For those who prefer a more out-of-the-box experience, Square is probably the way to go. A small- to medium-sized business can create an entire end-to-end experience on Square, managing everything from stock levels to payment processing.
Square also has physical card readers, and its newest hardware supports NFC payments so any business can accept Apple Pay or Android Pay. If you’re opening an online-only store, Square offers eCommerce solutions for websites.
If you’re curating an experience for customers and prefer not to have pre-fabricated solutions, Stripe is now a solid option with its new Instant Payouts program. Its easy-to-use APIs add payment processing to any app or website, and is relied on by developers everywhere. It’s even included as the default payment processing system in Twitter’s Fabric toolkit for developers.
If you’ve got a digital-only environment and an existing app, Stripe is a good choice. If you plan to take physical payments, it lacks hardware or a forward-facing experience for customers, making it a non-starter for many.
Getting paid is the name of the game, though—and each have similar approaches.

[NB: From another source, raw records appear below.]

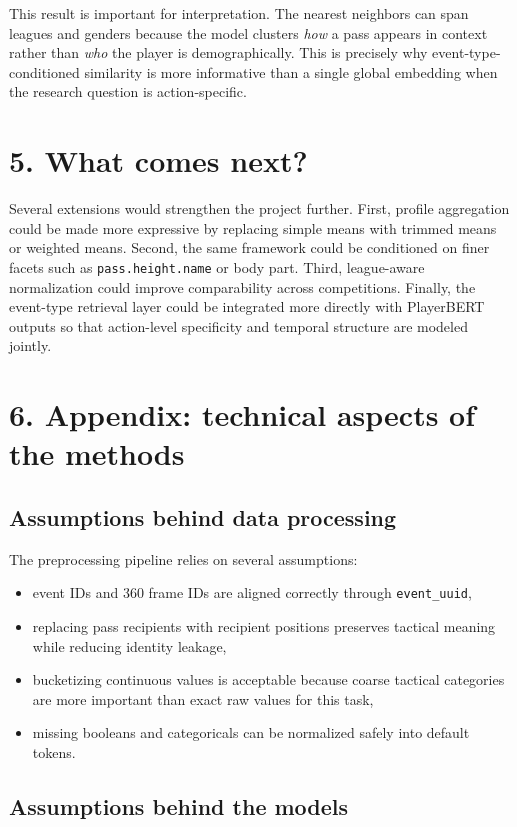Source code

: \documentclass[11pt]{article}
\begin{document}
This result is important for interpretation. The nearest neighbors can span leagues and genders because the model clusters \emph{how} a pass appears in context rather than \emph{who} the player is demographically. This is precisely why event-type-conditioned similarity is more informative than a single global embedding when the research question is action-specific.

\section{5. What comes next?}

Several extensions would strengthen the project further. First, profile aggregation could be made more expressive by replacing simple means with trimmed means or weighted means. Second, the same framework could be conditioned on finer facets such as \texttt{pass.height.name} or body part. Third, league-aware normalization could improve comparability across competitions. Finally, the event-type retrieval layer could be integrated more directly with PlayerBERT outputs so that action-level specificity and temporal structure are modeled jointly.

\appendix
\section{6. Appendix: technical aspects of the methods}

\subsection{Assumptions behind data processing}

The preprocessing pipeline relies on several assumptions:
\begin{itemize}[leftmargin=*]
  \item event IDs and 360 frame IDs are aligned correctly through \texttt{event\_uuid},
  \item replacing pass recipients with recipient positions preserves tactical meaning while reducing identity leakage,
  \item bucketizing continuous values is acceptable because coarse tactical categories are more important than exact raw values for this task,
  \item missing booleans and categoricals can be normalized safely into default tokens.
\end{itemize}

\subsection{Assumptions behind the models}
\end{document}
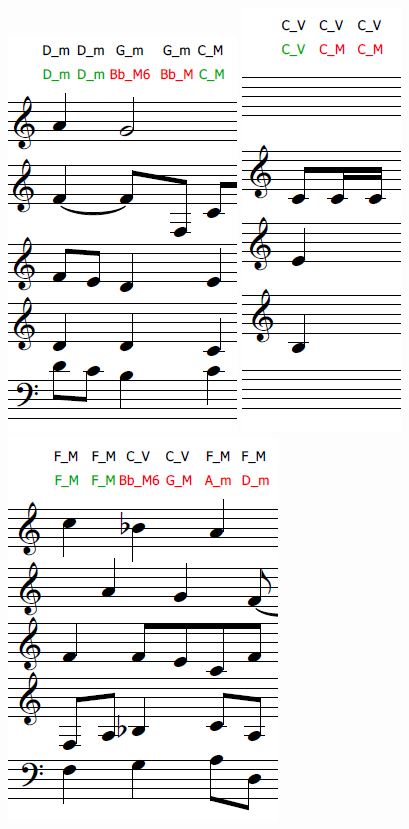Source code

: \documentclass{article} %
\begin{document}
\includegraphics[scale=0.5]{relative_error.PNG}
\includegraphics[scale=0.5]{VM_error.PNG}
\includegraphics[scale=0.5]{other_error.PNG}
\end{document}
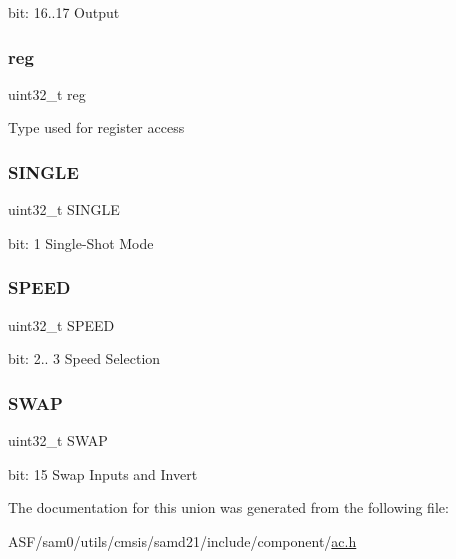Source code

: bit\+: 16..17 Output \mbox{\label{union_a_c___c_o_m_p_c_t_r_l___type_a6b91636401516a477989a336376d7b40}} 
\subsubsection{\texorpdfstring{reg}{reg}}
{\footnotesize\ttfamily uint32\+\_\+t reg}

Type used for register access \mbox{\label{union_a_c___c_o_m_p_c_t_r_l___type_a2c4b6a0d40a2cfd1999066ec5266d157}} 
\subsubsection{\texorpdfstring{SINGLE}{SINGLE}}
{\footnotesize\ttfamily uint32\+\_\+t S\+I\+N\+G\+LE}

bit\+: 1 Single-\/\+Shot Mode \mbox{\label{union_a_c___c_o_m_p_c_t_r_l___type_ac9b7e20ad3da84dff4e0cdd8bf58e4a3}} 
\subsubsection{\texorpdfstring{SPEED}{SPEED}}
{\footnotesize\ttfamily uint32\+\_\+t S\+P\+E\+ED}

bit\+: 2.. 3 Speed Selection \mbox{\label{union_a_c___c_o_m_p_c_t_r_l___type_a1b62068dd035ccd5f17ab503f8c2ac66}} 
\subsubsection{\texorpdfstring{SWAP}{SWAP}}
{\footnotesize\ttfamily uint32\+\_\+t S\+W\+AP}

bit\+: 15 Swap Inputs and Invert 

The documentation for this union was generated from the following file\+:\begin{DoxyCompactItemize}
\item 
A\+S\+F/sam0/utils/cmsis/samd21/include/component/\mbox{\hyperlink{component_2ac_8h}{ac.\+h}}\end{DoxyCompactItemize}
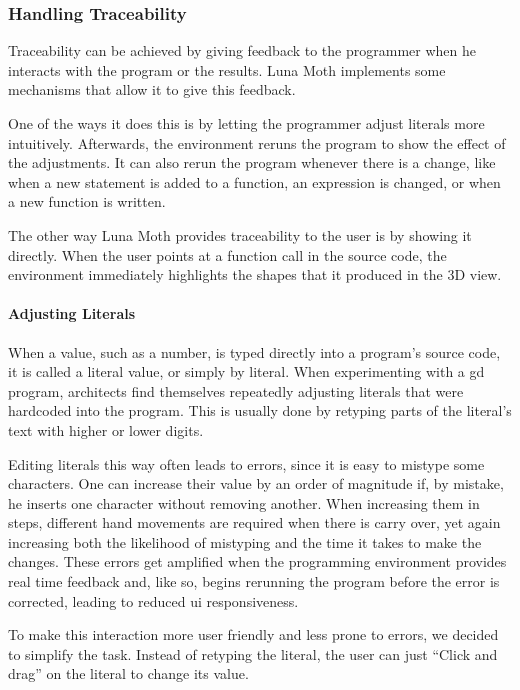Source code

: \subsubsection{Handling Traceability}
Traceability can be achieved by giving feedback to the programmer when he interacts with the program or the results.
Luna Moth implements some mechanisms that allow it to give this feedback.

One of the ways it does this is by letting the programmer adjust literals more intuitively.
Afterwards, the environment reruns the program to show the effect of the adjustments.
It can also rerun the program whenever there is a change, like when a new statement is added to a function, an expression is changed, or when a new function is written.

The other way Luna Moth provides traceability to the user is by showing it directly.
When the user points at a function call in the source code, the environment immediately highlights the shapes that it produced in the 3D view.


\paragraph{Adjusting Literals}
When a value, such as a number, is typed directly into a program's source code, it is called a literal value, or simply by literal.
When experimenting with a \gls{gd} program, architects find themselves repeatedly adjusting literals that were hardcoded into the program.
This is usually done by retyping parts of the literal's text with higher or lower digits.

Editing literals this way often leads to errors, since it is easy to mistype some characters.
One can increase their value by an order of magnitude if, by mistake, he inserts one character without removing another.
When increasing them in steps, different hand movements are required when there is carry over, yet again increasing both the likelihood of mistyping and the time it takes to make the changes.
These errors get amplified when the programming environment provides real time feedback and, like so, begins rerunning the program before the error is corrected, leading to reduced \gls{ui} responsiveness.

To make this interaction more user friendly and less prone to errors, we decided to simplify the task.
Instead of retyping the literal, the user can just ``Click and drag'' on the literal to change its value.

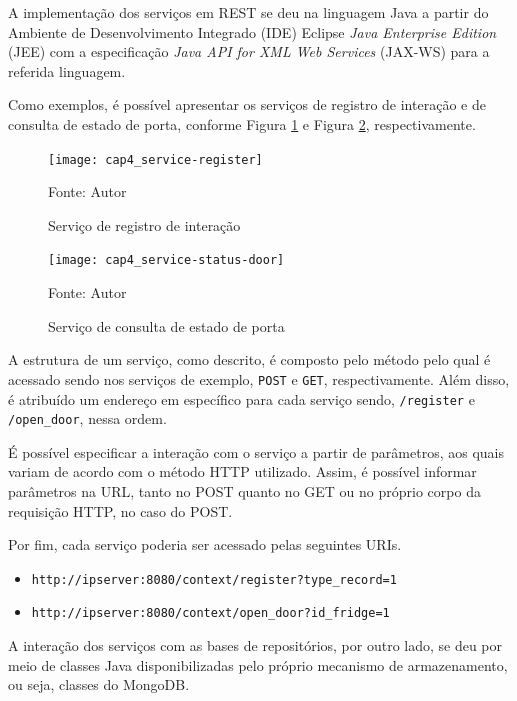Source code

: A implementação dos serviços em REST se deu na linguagem Java a partir do Ambiente de Desenvolvimento Integrado (IDE) Eclipse \textit{Java Enterprise Edition} (JEE) com a especificação \textit{Java API for XML Web Services} (JAX-WS) para a referida linguagem.

Como exemplos, é possível apresentar os serviços de registro de interação e de consulta de estado de porta, conforme Figura \ref{fig:cap4_service-register} e Figura \ref{fig:cap4_service-status-door}, respectivamente.

\begin{figure}[htb]
    \caption{Serviço de registro de interação}
    \label{fig:cap4_service-register}
    \texttt{[image: cap4\_service-register]}
    
    \footnotesize{Fonte: Autor}
\end{figure}


\begin{figure}[htb]
    \caption{Serviço de consulta de estado de porta}
    \label{fig:cap4_service-status-door}
    \texttt{[image: cap4\_service-status-door]}
    
    \footnotesize{Fonte: Autor}
\end{figure}

A estrutura de um serviço, como descrito, é composto pelo método pelo qual é acessado sendo nos serviços de exemplo, \texttt{POST} e \texttt{GET}, respectivamente. Além disso, é atribuído um endereço em específico para cada serviço sendo, \texttt{/register} e \texttt{/open\_door}, nessa ordem. 

É possível especificar a interação com o serviço a partir de parâmetros, aos quais variam de acordo com o método HTTP utilizado. Assim, é possível informar parâmetros na URL, tanto no POST quanto no GET ou no próprio corpo da requisição HTTP, no caso do POST.

Por fim, cada serviço poderia ser acessado pelas seguintes URIs.

\begin{itemize} \parskip -4pt
    \item \texttt{http://ipserver:8080/context/register?type\_record=1}
    \item \texttt{http://ipserver:8080/context/open\_door?id\_fridge=1}
\end{itemize}

A interação dos serviços com as bases de repositórios, por outro lado, se deu por meio de classes Java disponibilizadas pelo próprio mecanismo de armazenamento, ou seja, classes do MongoDB.

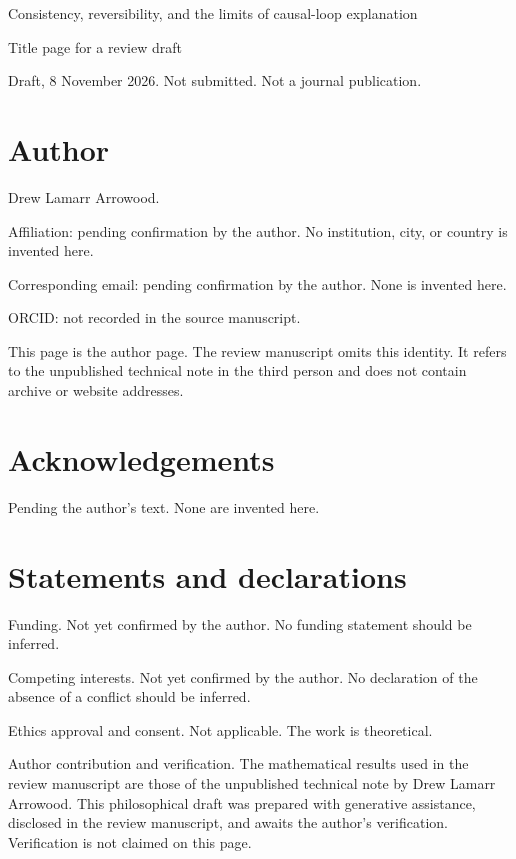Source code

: \documentclass[11pt]{article}
\begin{document}
\begin{center}
{\Large Consistency, reversibility, and the limits of causal-loop explanation\par}
\vspace{1.5em}
{\large Title page for a review draft\par}
\vspace{0.4em}
Draft, 8 November 2026. Not submitted. Not a journal publication.\par
\end{center}

\section*{Author}
Drew Lamarr Arrowood.

Affiliation: pending confirmation by the author. No institution, city, or country is invented here.

Corresponding email: pending confirmation by the author. None is invented here.

ORCID: not recorded in the source manuscript.

This page is the author page. The review manuscript omits this identity. It refers to the unpublished technical note in the third person and does not contain archive or website addresses.

\section*{Acknowledgements}
Pending the author's text. None are invented here.

\section*{Statements and declarations}
Funding. Not yet confirmed by the author. No funding statement should be inferred.

Competing interests. Not yet confirmed by the author. No declaration of the absence of a conflict should be inferred.

Ethics approval and consent. Not applicable. The work is theoretical.

Author contribution and verification. The mathematical results used in the review manuscript are those of the unpublished technical note by Drew Lamarr Arrowood. This philosophical draft was prepared with generative assistance, disclosed in the review manuscript, and awaits the author's verification. Verification is not claimed on this page.
\end{document}
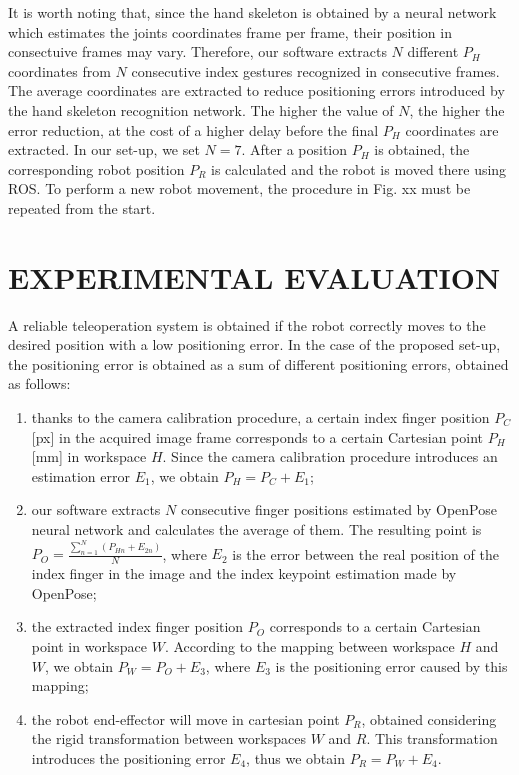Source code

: \documentclass[letterpaper, 10 pt, conference]{ieeeconf}  %
\begin{document}
It is worth noting that, since the hand skeleton is obtained by a neural network which estimates the joints coordinates frame per frame, their position in consectuive frames may vary. Therefore, our software extracts $N$ different $P_H$ coordinates from $N$ consecutive index gestures recognized in consecutive frames. The average coordinates are extracted to reduce positioning errors introduced by the hand skeleton recognition network. The higher the value of $N$, the higher the error reduction, at the cost of a higher delay before the final $P_H$ coordinates are extracted. In our set-up, we set $N = 7$.
After a position $P_H$ is obtained, the corresponding robot position $P_R$ is calculated and the robot is moved there using ROS.
To perform a new robot movement, the procedure in Fig. xx must be repeated from the start.

\section{EXPERIMENTAL EVALUATION}\label{sec:experiments}
A reliable teleoperation system is obtained if the robot correctly moves to the desired position with a low positioning error. In the case of the proposed set-up, the positioning error is obtained as a sum of different positioning errors, obtained as follows:
\begin{enumerate}
\item thanks to the camera calibration procedure, a certain index finger position $P_C$ [px] in the acquired image frame corresponds to a certain Cartesian point $P_H$ [mm] in workspace $H$. Since the camera calibration procedure introduces an estimation error $E_1$, we obtain $P_H = P_C + E_1$;
\item our software extracts $N$ consecutive finger positions estimated by OpenPose neural network and calculates the average of them. The resulting point is $P_O = \frac{\sum_{n=1}^{N}(P_{Hn} + E_{2n})}{N}$, where $E_2$ is the error between the real position of the index finger in the image and the index keypoint estimation made by OpenPose;
\item the extracted index finger position $P_O$ corresponds to a certain Cartesian point in workspace $W$. According to the mapping between workspace $H$ and $W$, we obtain $P_W = P_O + E_3$, where $E_3$ is the positioning error caused by this mapping;
\item the robot end-effector will move in cartesian point $P_R$, obtained considering the rigid transformation between workspaces $W$ and $R$. This transformation introduces the positioning error $E_4$, thus we obtain $P_R = P_W + E_4$.
\end{enumerate}
\end{document}
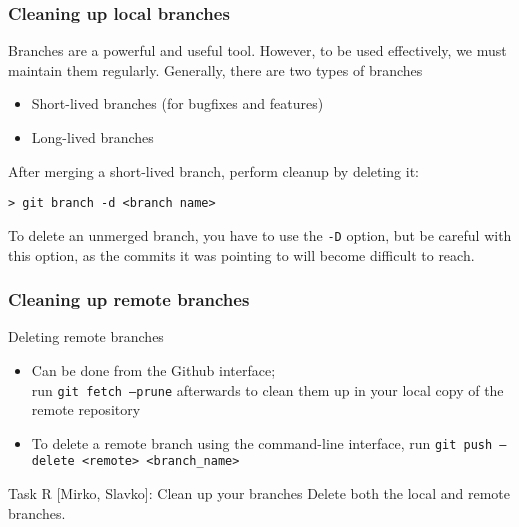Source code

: \begin{frame}[fragile]

\frametitle{Cleaning up local branches}

Branches are a powerful and useful tool. However, to be used effectively, we must maintain them regularly. Generally, there are two types of branches
\begin{itemize}
	\item Short-lived branches (for bugfixes and features)
	\item Long-lived branches
\end{itemize}

After merging a short-lived branch, perform cleanup by deleting it:
\begin{verbatim}
> git branch -d <branch name>
\end{verbatim}

To delete an unmerged branch, you have to use the \texttt{-D} option, but be careful with this option, as the commits it was pointing to will become difficult to reach.

\end{frame}



\begin{frame}[fragile]

\frametitle{Cleaning up remote branches}

\begin{block}{Deleting remote branches}
	\begin{itemize}
	\item Can be done from the Github interface;
	\\ run \texttt{git fetch --prune} afterwards to clean them up in your local copy of the remote repository
	\item To delete a remote branch using the command-line interface, run \texttt{git push --delete <remote> <branch\_name>}
	\end{itemize}
\end{block}	

\begin{block}{Task R [Mirko, Slavko]: Clean up your branches}
	Delete both the local and remote branches.
\end{block}	
\end{frame}



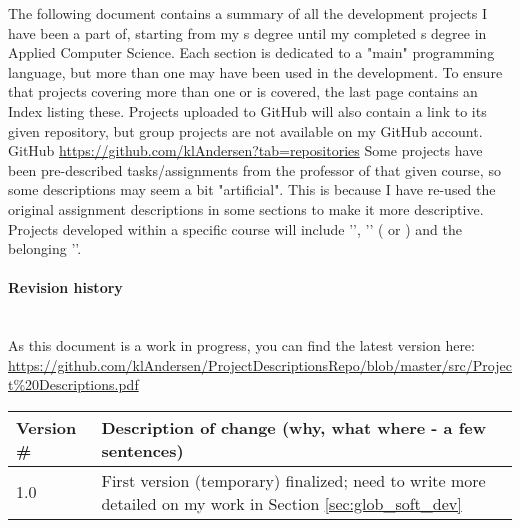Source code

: \label{sec:introduction}
The following document contains a summary of all the development projects I have been a part of, starting from my s degree until my completed 
s degree in Applied Computer Science. 
Each section is dedicated to a "main" programming language, but more than one may have been used in the development. 
\vspace{0.5em}\newline	
To ensure that projects covering more than one  or  is covered, the last page contains an Index listing these.
Projects uploaded to GitHub will also contain a link to its given repository, but group projects are not available on my GitHub account.
\vspace{0.5em}\newline
GitHub  \url{https://github.com/klAndersen?tab=repositories}
\vspace{0.5em}\newline
Some projects have been pre-described tasks/assignments from the professor of that given course, so some descriptions may seem a bit "artificial". 
This is because I have re-used the original assignment descriptions in some sections to make it more descriptive. 
Projects developed within a specific course will include '', '' ( or ) and the belonging ''.
	
\paragraph{Revision history} ~\\
As this document is a work in progress, you can find the latest version here:
\url{https://github.com/klAndersen/ProjectDescriptionsRepo/blob/master/src/Project%20Descriptions.pdf}
\begin{center}
	\begin{tabular}[H]{|l|p{35em}|}
		\hline
		Version \#  & Description of change (why, what where - a few sentences) \\ 	\hline
		1.0   & First version (temporary) finalized; need to write more detailed on my work in Section \ref{sec:glob_soft_dev} \\	\hline
	\end{tabular}
\end{center}
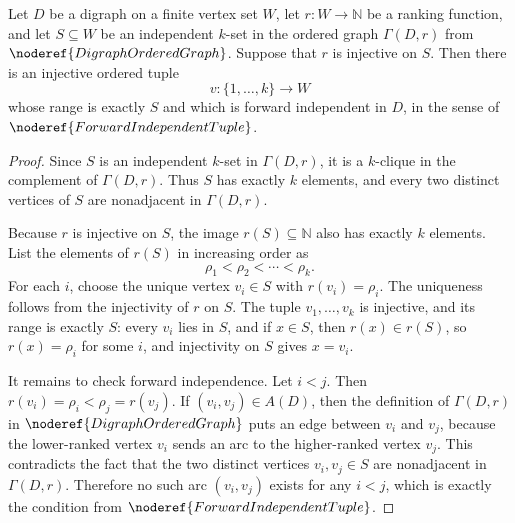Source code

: \begin{helper}
Let \(D\) be a digraph on a finite vertex set \(W\), let \(r:W\to\mathbb N\) be a ranking function, and let \(S\subseteq W\) be an independent \(k\)-set in the ordered graph \(\Gamma(D,r)\) from \(\noderef{DigraphOrderedGraph}\). Suppose that \(r\) is injective on \(S\). Then there is an injective ordered tuple
\[
  v:\{1,\ldots,k\}\to W
\]
whose range is exactly \(S\) and which is forward independent in \(D\), in the sense of \(\noderef{ForwardIndependentTuple}\).
\end{helper}
\begin{proof}
Since \(S\) is an independent \(k\)-set in \(\Gamma(D,r)\), it is a \(k\)-clique in the complement of \(\Gamma(D,r)\). Thus \(S\) has exactly \(k\) elements, and every two distinct vertices of \(S\) are nonadjacent in \(\Gamma(D,r)\).

Because \(r\) is injective on \(S\), the image \(r(S)\subseteq\mathbb N\) also has exactly \(k\) elements. List the elements of \(r(S)\) in increasing order as
\[
  \rho_1<\rho_2<\cdots<\rho_k .
\]
For each \(i\), choose the unique vertex \(v_i\in S\) with \(r(v_i)=\rho_i\). The uniqueness follows from the injectivity of \(r\) on \(S\). The tuple \(v_1,\ldots,v_k\) is injective, and its range is exactly \(S\): every \(v_i\) lies in \(S\), and if \(x\in S\), then \(r(x)\in r(S)\), so \(r(x)=\rho_i\) for some \(i\), and injectivity on \(S\) gives \(x=v_i\).

It remains to check forward independence. Let \(i<j\). Then \(r(v_i)=\rho_i<\rho_j=r(v_j)\). If \((v_i,v_j)\in A(D)\), then the definition of \(\Gamma(D,r)\) in \(\noderef{DigraphOrderedGraph}\) puts an edge between \(v_i\) and \(v_j\), because the lower-ranked vertex \(v_i\) sends an arc to the higher-ranked vertex \(v_j\). This contradicts the fact that the two distinct vertices \(v_i,v_j\in S\) are nonadjacent in \(\Gamma(D,r)\). Therefore no such arc \((v_i,v_j)\) exists for any \(i<j\), which is exactly the condition from \(\noderef{ForwardIndependentTuple}\).
\end{proof}
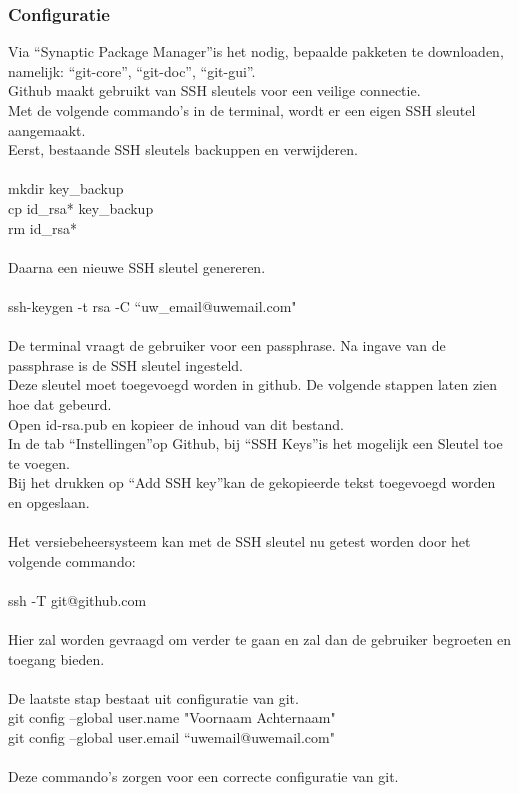\documentclass[12pt]{article}
\begin{document}
				\subsubsection{Configuratie}
					Via \textquotedblleft Synaptic Package Manager\textquotedblright is het nodig, bepaalde pakketen te downloaden, namelijk: \textquotedblleft git-core\textquotedblright, 								\textquotedblleft git-doc\textquotedblright, \textquotedblleft git-gui\textquotedblright.\\
					Github maakt gebruikt van SSH sleutels voor een veilige connectie.\\
					Met de volgende commando's in de terminal, wordt er een eigen SSH sleutel aangemaakt.\\
					Eerst, bestaande SSH sleutels backuppen en verwijderen.\\
					\\
					mkdir key\_backup\\
					cp id\_rsa* key\_backup\\
					rm id\_rsa*
					\\
					\\
					 Daarna een nieuwe SSH sleutel genereren.\\
					 \\
					 ssh-keygen -t rsa -C \textquotedblleft uw\_email@uwemail.com"\\
					 \\
					 De terminal vraagt de gebruiker voor een passphrase.
					 Na ingave van de passphrase is de SSH sleutel ingesteld.\\
					Deze sleutel moet toegevoegd worden in github. De volgende stappen laten zien hoe dat gebeurd.\\
					 Open id-rsa.pub en kopieer de inhoud van dit bestand.\\
					 In de tab \textquotedblleft Instellingen\textquotedblright op Github, bij \textquotedblleft SSH Keys\textquotedblright is het mogelijk een Sleutel toe te voegen.\\
					 Bij het drukken op \textquotedblleft Add SSH key\textquotedblright kan de gekopieerde tekst toegevoegd worden en opgeslaan.\\
					 \\
					 Het versiebeheersysteem kan met de SSH sleutel nu getest worden door het volgende commando:\\
					 \\
					 ssh -T git@github.com\\
					 \\
					 Hier zal worden gevraagd om verder te gaan en zal dan de gebruiker begroeten en toegang bieden.\\
					 \\
					 De laatste stap bestaat uit configuratie van git.\\
					 git config --global user.name "Voornaam Achternaam"\\
					 git config --global user.email \textquotedblleft uwemail@uwemail.com"\\
					 \\
					 Deze commando's zorgen voor een correcte configuratie van git.\\
					 \\
				\cite{Git}				
				
\end{document}
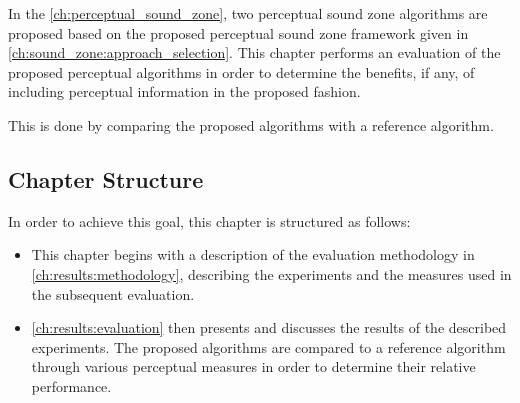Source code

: In the \autoref{ch:perceptual_sound_zone}, two perceptual sound zone algorithms are proposed based 
on the proposed perceptual sound zone framework given in \autoref{ch:sound_zone:approach_selection}.
This chapter performs an evaluation of the proposed perceptual algorithms in order to determine the benefits, 
if any, of including perceptual information in the proposed fashion.

This is done by comparing the proposed algorithms with a reference algorithm.

\subsection*{Chapter Structure}
In order to achieve this goal, this chapter is structured as follows:

\begin{itemize}
    \item This chapter begins with a description of the evaluation methodology in 
        \autoref{ch:results:methodology}, describing the experiments 
        and the measures used in the subsequent evaluation.
    \item \autoref{ch:results:evaluation} then presents and discusses the results of the described experiments. 
        The proposed algorithms are compared to a reference algorithm through various 
        perceptual measures in order to determine their relative performance.
\end{itemize}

Square takes a svelte 1 percent of a balance for same-day payments, which can be requested manually (which also means you pay the fee each time you get funds) or set for automatic deposit at the end of your work day. Stripe is similarly structured, but takes 1.5 percent of your balance. Both require a minimum of $50 in transactions before transferring funds to your bank account.
Square or Stripe? Pick Your Poison
So far the choice is limited to Square’s all-in-one ease of use or Stripe’s behind-the-scenes, developer-focused integration—but there are significant differences between the two when it comes to the details.
Stripe allows you to withdraw up to $5,000 instantly, while Square limits you to $2,500 daily. If your business is doing better than that, Square doesn’t let you get all you’ve earned right away. It does have an enterprise solution that handles high-volume accounts, and the fees associated are custom-tooled to each customer.
Square’s processing fees are a touch lower; 2.75 percent, compared to 2.9 percent plus a 30-cent charge per instance for Stripe. For 50 transactions of $50 totaling $2,500, Square would be able to deposit $2406.94 instantly after taking the additional 1 percent cut. Stripe would move $2386.15 to your linked bank account, with a slightly higher cut and per-charge processing fee.
If you don’t need your cash straight away, Square waives the 1 percent fee for its Fast Deposit program, which takes up to two business days to hit your bank account.
Both will pay you instantly, but that $20 difference in what is actually deposited adds up quickly. Stripe feels more native for in-app payments, while Square’s eCommerce API forces an app to offload to a web browser for payment processing, which feels clumsy—but it’s not a deal-breaker.